Литмир - Электронная Библиотека

— Таких средств нет, и вы это знаете.

— Пора сматываться! — позвал его Люцифер.

— Погоди, я сейчас, — сказал Лепис и вплотную приблизился к Плиекшану. — Попробуйте в следующий раз ложную явку, — посоветовал он. — Назначьте в разных местах.

— Простите? — не понял Плиекшан.

— Все очень просто! — Лепис нетерпеливо схватил собеседника за отвороты пальто. — Оповестите всех, что готовится, скажем, раздача оружия, и назовите связным несколько разных явок. Не на квартирах, разумеется, чтобы не подвести людей. Понимаете?

— Теперь да, — улыбнулся Плиекшан. — Когда нагрянет полиция, сразу станет ясно, в какой группе провокатор.
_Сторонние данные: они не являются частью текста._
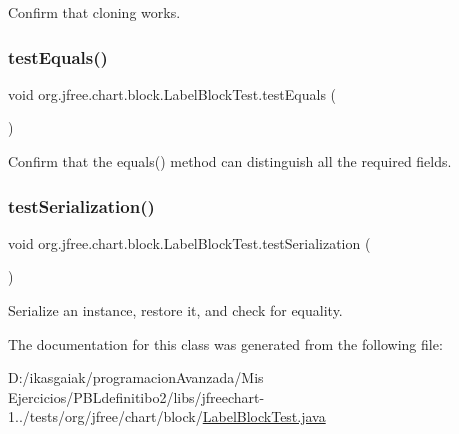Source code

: Confirm that cloning works. \mbox{\label{classorg_1_1jfree_1_1chart_1_1block_1_1_label_block_test_ad83461c81cce3750cdbda32d516bead2}} 
\subsubsection{\texorpdfstring{test\+Equals()}{testEquals()}}
{\footnotesize\ttfamily void org.\+jfree.\+chart.\+block.\+Label\+Block\+Test.\+test\+Equals (\begin{DoxyParamCaption}{ }\end{DoxyParamCaption})}

Confirm that the equals() method can distinguish all the required fields. \mbox{\label{classorg_1_1jfree_1_1chart_1_1block_1_1_label_block_test_aa697d315b382176b5ade4b54cce65e07}} 
\subsubsection{\texorpdfstring{test\+Serialization()}{testSerialization()}}
{\footnotesize\ttfamily void org.\+jfree.\+chart.\+block.\+Label\+Block\+Test.\+test\+Serialization (\begin{DoxyParamCaption}{ }\end{DoxyParamCaption})}

Serialize an instance, restore it, and check for equality. 

The documentation for this class was generated from the following file\+:\begin{DoxyCompactItemize}
\item 
D\+:/ikasgaiak/programacion\+Avanzada/\+Mis Ejercicios/\+P\+B\+Ldefinitibo2/libs/jfreechart-\/1../tests/org/jfree/chart/block/\mbox{\hyperlink{_label_block_test_8java}{Label\+Block\+Test.\+java}}\end{DoxyCompactItemize}

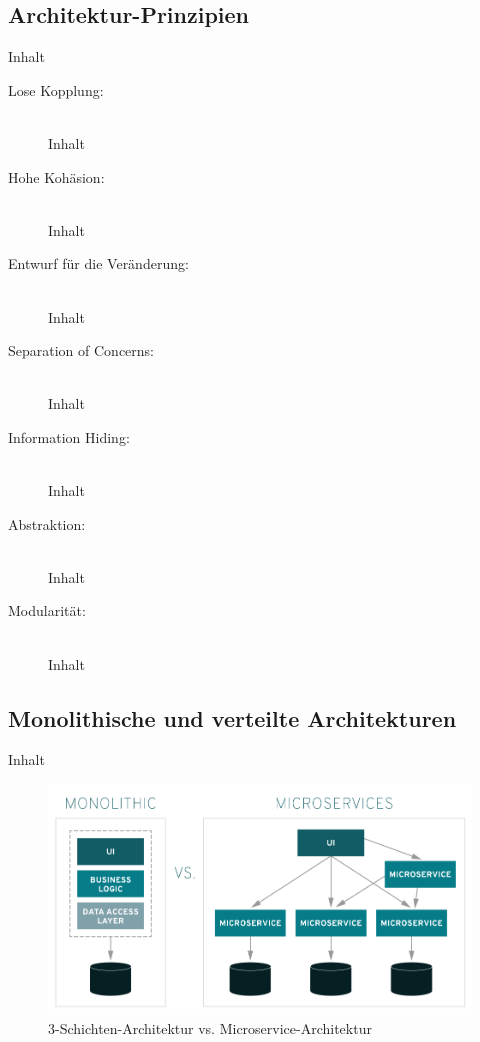 \subsection{Architektur-Prinzipien\label{subsec2.1.1:Unterunterpunkt-1}}

Inhalt

\begin{description}
    \item[Lose Kopplung:]\hfill \\
    Inhalt

    \item[Hohe Kohäsion:]\hfill \\
    Inhalt

    \item[Entwurf für die Veränderung:]\hfill \\
    Inhalt

    \item[Separation of Concerns:]\hfill \\
    Inhalt

    \item[Information Hiding:]\hfill \\
    Inhalt

    \item[Abstraktion:]\hfill \\
    Inhalt

    \item[Modularität:]\hfill \\
    Inhalt

\end{description}

\subsection{Monolithische und verteilte Architekturen\label{subsec2.1.2:Unterunterpunkt-2}}

Inhalt

\begin{figure}[H]
    \centering
    \includegraphics[width=0.7\linewidth]{images/monolithic-vs-microservices.png}
    \caption{3-Schichten-Architektur vs. Microservice-Architektur \cite{RedHatLimited.2021}}
    \label{fig:mono_vs_micro}
\end{figure}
— Вот именно! — Лепис протянул ему на прощанье руку. — А там уже легче докопаться. — Жанис! — Он поманил Кронберга. — Райнис тебе все объяснит. Одолжи-ка мне свою роскошную шляпу.

ГЛАВА 4

Мягкое сказочное лето разлилось по городу. Оставляя лоснящийся след, словно цветочная пыльца, размазанная по лепесткам, сочился повсюду ленивый, расслабляющий блеск. Едва тронутые загаром, нежно туманились женские лица, мелькая из-под кружевных шляпок, неслись пролетки на дутых шинах и элегантные ландо, заливисто звенели громыхающие трамваи. Пестрая оживленная толпа сновала по магазинам, раскупая товары для загородных забав: наборы фейерверков, серсо, удочки, крокетные молотки и купальные принадлежности.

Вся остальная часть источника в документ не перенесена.